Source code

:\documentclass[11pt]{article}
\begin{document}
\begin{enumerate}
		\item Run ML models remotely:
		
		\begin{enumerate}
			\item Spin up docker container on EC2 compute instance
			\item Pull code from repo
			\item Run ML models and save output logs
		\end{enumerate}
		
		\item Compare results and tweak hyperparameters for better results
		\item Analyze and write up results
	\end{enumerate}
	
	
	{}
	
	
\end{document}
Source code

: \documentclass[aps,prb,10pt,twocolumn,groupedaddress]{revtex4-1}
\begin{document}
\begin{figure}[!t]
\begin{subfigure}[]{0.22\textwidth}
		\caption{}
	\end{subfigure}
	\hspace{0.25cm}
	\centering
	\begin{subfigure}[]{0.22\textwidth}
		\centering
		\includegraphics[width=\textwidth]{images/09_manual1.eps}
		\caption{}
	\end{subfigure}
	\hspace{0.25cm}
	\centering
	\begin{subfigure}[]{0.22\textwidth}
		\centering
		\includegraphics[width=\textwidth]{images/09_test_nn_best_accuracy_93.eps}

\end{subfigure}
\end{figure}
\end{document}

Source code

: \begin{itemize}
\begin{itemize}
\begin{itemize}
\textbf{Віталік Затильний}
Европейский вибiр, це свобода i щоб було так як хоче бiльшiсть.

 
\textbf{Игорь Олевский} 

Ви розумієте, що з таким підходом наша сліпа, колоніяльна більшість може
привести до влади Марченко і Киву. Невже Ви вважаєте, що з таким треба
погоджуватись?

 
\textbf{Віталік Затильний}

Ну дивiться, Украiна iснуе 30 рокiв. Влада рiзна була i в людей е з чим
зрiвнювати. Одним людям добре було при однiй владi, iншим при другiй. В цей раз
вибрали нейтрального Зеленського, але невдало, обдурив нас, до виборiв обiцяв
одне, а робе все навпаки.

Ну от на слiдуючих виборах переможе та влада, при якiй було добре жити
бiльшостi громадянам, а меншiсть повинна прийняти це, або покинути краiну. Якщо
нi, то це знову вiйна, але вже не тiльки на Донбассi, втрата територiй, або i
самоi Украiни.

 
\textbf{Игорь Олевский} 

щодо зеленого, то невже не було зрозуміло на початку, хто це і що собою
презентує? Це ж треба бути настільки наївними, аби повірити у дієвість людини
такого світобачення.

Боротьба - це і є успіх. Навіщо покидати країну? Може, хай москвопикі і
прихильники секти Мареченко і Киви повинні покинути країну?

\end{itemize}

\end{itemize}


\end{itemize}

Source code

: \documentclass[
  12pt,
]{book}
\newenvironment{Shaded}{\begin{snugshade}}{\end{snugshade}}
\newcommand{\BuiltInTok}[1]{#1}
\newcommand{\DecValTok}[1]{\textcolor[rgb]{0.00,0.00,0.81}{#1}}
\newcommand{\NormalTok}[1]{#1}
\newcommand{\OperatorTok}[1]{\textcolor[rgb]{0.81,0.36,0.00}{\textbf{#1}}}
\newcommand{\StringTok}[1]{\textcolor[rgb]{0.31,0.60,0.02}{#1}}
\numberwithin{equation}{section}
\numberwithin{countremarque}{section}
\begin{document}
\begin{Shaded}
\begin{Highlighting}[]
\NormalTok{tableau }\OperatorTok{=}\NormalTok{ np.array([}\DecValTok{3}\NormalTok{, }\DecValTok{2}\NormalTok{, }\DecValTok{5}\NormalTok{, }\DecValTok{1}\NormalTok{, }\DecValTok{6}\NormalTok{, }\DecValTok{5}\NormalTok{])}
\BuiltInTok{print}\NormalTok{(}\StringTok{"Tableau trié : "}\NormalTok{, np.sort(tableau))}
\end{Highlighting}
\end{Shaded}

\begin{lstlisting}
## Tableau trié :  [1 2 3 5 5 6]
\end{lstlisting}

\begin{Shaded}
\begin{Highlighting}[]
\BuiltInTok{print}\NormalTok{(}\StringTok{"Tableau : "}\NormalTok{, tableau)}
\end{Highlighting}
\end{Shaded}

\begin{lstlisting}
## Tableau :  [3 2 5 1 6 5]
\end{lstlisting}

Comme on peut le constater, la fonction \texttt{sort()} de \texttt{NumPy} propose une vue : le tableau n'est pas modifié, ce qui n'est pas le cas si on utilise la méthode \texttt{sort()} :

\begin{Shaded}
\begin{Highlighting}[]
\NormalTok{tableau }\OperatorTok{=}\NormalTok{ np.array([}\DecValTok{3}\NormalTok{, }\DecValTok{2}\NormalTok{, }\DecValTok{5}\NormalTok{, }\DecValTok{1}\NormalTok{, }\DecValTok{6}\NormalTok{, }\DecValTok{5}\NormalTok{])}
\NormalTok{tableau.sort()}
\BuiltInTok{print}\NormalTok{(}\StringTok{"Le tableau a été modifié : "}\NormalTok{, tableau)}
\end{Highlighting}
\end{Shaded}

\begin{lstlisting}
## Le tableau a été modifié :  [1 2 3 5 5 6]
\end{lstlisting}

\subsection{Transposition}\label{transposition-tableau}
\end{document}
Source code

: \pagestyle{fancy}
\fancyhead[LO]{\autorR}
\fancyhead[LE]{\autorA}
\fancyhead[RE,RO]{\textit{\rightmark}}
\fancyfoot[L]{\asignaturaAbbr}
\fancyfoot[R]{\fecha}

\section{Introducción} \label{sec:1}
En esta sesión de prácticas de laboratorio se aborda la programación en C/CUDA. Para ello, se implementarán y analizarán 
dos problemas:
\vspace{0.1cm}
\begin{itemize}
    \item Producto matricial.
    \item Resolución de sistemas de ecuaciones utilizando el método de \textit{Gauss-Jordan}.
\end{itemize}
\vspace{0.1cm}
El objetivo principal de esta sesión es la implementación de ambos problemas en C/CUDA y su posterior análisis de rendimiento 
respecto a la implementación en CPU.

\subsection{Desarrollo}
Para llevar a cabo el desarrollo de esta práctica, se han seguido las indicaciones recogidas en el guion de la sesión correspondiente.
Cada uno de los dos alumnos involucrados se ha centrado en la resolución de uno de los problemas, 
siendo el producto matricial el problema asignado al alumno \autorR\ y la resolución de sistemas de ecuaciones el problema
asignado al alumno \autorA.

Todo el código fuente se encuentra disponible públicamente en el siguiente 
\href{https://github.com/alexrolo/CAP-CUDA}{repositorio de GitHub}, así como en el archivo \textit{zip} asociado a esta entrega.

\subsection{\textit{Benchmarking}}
──────
● **WHAT YOU HAVE TO DO**
What you should produce is an exact restatement of all the material.

● **RESULT**
Source code

:\documentclass[11pt]{article}
\begin{document}
\begin{enumerate}
		\item Run ML models remotely:
		
		\begin{enumerate}
			\item Spin up docker container on EC2 compute instance
			\item Pull code from repo
			\item Run ML models and save output logs
		\end{enumerate}
		
		\item Compare results and tweak hyperparameters for better results
		\item Analyze and write up results
	\end{enumerate}
	
	
	{}
	
	
\end{document}
Source code

: \documentclass[aps,prb,10pt,twocolumn,groupedaddress]{revtex4-1}
\begin{document}
\begin{figure}[!t]
\begin{subfigure}[]{0.22\textwidth}
		\caption{}
	\end{subfigure}
	\hspace{0.25cm}
	\centering
	\begin{subfigure}[]{0.22\textwidth}
		\centering
		\includegraphics[width=\textwidth]{images/09_manual1.eps}
		\caption{}
	\end{subfigure}
	\hspace{0.25cm}
	\centering
	\begin{subfigure}[]{0.22\textwidth}
		\centering
		\includegraphics[width=\textwidth]{images/09_test_nn_best_accuracy_93.eps}

\end{subfigure}
\end{figure}
\end{document}

Source code

: \begin{itemize}
\begin{itemize}
\begin{itemize}
\textbf{Віталік Затильний}
Европейский вибiр, це свобода i щоб було так як хоче бiльшiсть.

 
\textbf{Игорь Олевский} 

Ви розумієте, що з таким підходом наша сліпа, колоніяльна більшість може
привести до влади Марченко і Киву. Невже Ви вважаєте, що з таким треба
погоджуватись?

 
\textbf{Віталік Затильний}

Ну дивiться, Украiна iснуе 30 рокiв. Влада рiзна була i в людей е з чим
зрiвнювати. Одним людям добре було при однiй владi, iншим при другiй. В цей раз
вибрали нейтрального Зеленського, але невдало, обдурив нас, до виборiв обiцяв
одне, а робе все навпаки.

Ну от на слiдуючих виборах переможе та влада, при якiй було добре жити
бiльшостi громадянам, а меншiсть повинна прийняти це, або покинути краiну. Якщо
нi, то це знову вiйна, але вже не тiльки на Донбассi, втрата територiй, або i
самоi Украiни.

 
\textbf{Игорь Олевский} 

щодо зеленого, то невже не було зрозуміло на початку, хто це і що собою
презентує? Це ж треба бути настільки наївними, аби повірити у дієвість людини
такого світобачення.

Боротьба - це і є успіх. Навіщо покидати країну? Може, хай москвопикі і
прихильники секти Мареченко і Киви повинні покинути країну?

\end{itemize}

\end{itemize}


\end{itemize}

Source code

: \documentclass[
  12pt,
]{book}
\newenvironment{Shaded}{\begin{snugshade}}{\end{snugshade}}
\newcommand{\BuiltInTok}[1]{#1}
\newcommand{\DecValTok}[1]{\textcolor[rgb]{0.00,0.00,0.81}{#1}}
\newcommand{\NormalTok}[1]{#1}
\newcommand{\OperatorTok}[1]{\textcolor[rgb]{0.81,0.36,0.00}{\textbf{#1}}}
\newcommand{\StringTok}[1]{\textcolor[rgb]{0.31,0.60,0.02}{#1}}
\numberwithin{equation}{section}
\numberwithin{countremarque}{section}
\begin{document}
\begin{Shaded}
\begin{Highlighting}[]
\NormalTok{tableau }\OperatorTok{=}\NormalTok{ np.array([}\DecValTok{3}\NormalTok{, }\DecValTok{2}\NormalTok{, }\DecValTok{5}\NormalTok{, }\DecValTok{1}\NormalTok{, }\DecValTok{6}\NormalTok{, }\DecValTok{5}\NormalTok{])}
\BuiltInTok{print}\NormalTok{(}\StringTok{"Tableau trié : "}\NormalTok{, np.sort(tableau))}
\end{Highlighting}
\end{Shaded}

\begin{lstlisting}
## Tableau trié :  [1 2 3 5 5 6]
\end{lstlisting}

\begin{Shaded}
\begin{Highlighting}[]
\BuiltInTok{print}\NormalTok{(}\StringTok{"Tableau : "}\NormalTok{, tableau)}
\end{Highlighting}
\end{Shaded}

\begin{lstlisting}
## Tableau :  [3 2 5 1 6 5]
\end{lstlisting}

Comme on peut le constater, la fonction \texttt{sort()} de \texttt{NumPy} propose une vue : le tableau n'est pas modifié, ce qui n'est pas le cas si on utilise la méthode \texttt{sort()} :

\begin{Shaded}
\begin{Highlighting}[]
\NormalTok{tableau }\OperatorTok{=}\NormalTok{ np.array([}\DecValTok{3}\NormalTok{, }\DecValTok{2}\NormalTok{, }\DecValTok{5}\NormalTok{, }\DecValTok{1}\NormalTok{, }\DecValTok{6}\NormalTok{, }\DecValTok{5}\NormalTok{])}
\NormalTok{tableau.sort()}
\BuiltInTok{print}\NormalTok{(}\StringTok{"Le tableau a été modifié : "}\NormalTok{, tableau)}
\end{Highlighting}
\end{Shaded}

\begin{lstlisting}
## Le tableau a été modifié :  [1 2 3 5 5 6]
\end{lstlisting}

\subsection{Transposition}\label{transposition-tableau}
\end{document}
Source code

: \pagestyle{fancy}
\fancyhead[LO]{\autorR}
\fancyhead[LE]{\autorA}
\fancyhead[RE,RO]{\textit{\rightmark}}
\fancyfoot[L]{\asignaturaAbbr}
\fancyfoot[R]{\fecha}

\section{Introducción} \label{sec:1}
En esta sesión de prácticas de laboratorio se aborda la programación en C/CUDA. Para ello, se implementarán y analizarán 
dos problemas:
\vspace{0.1cm}
\begin{itemize}
    \item Producto matricial.
    \item Resolución de sistemas de ecuaciones utilizando el método de \textit{Gauss-Jordan}.
\end{itemize}
\vspace{0.1cm}
El objetivo principal de esta sesión es la implementación de ambos problemas en C/CUDA y su posterior análisis de rendimiento 
respecto a la implementación en CPU.

\subsection{Desarrollo}
Para llevar a cabo el desarrollo de esta práctica, se han seguido las indicaciones recogidas en el guion de la sesión correspondiente.
Cada uno de los dos alumnos involucrados se ha centrado en la resolución de uno de los problemas, 
siendo el producto matricial el problema asignado al alumno \autorR\ y la resolución de sistemas de ecuaciones el problema
asignado al alumno \autorA.

Todo el código fuente se encuentra disponible públicamente en el siguiente 
\href{https://github.com/alexrolo/CAP-CUDA}{repositorio de GitHub}, así como en el archivo \textit{zip} asociado a esta entrega.

\subsection{\textit{Benchmarking}}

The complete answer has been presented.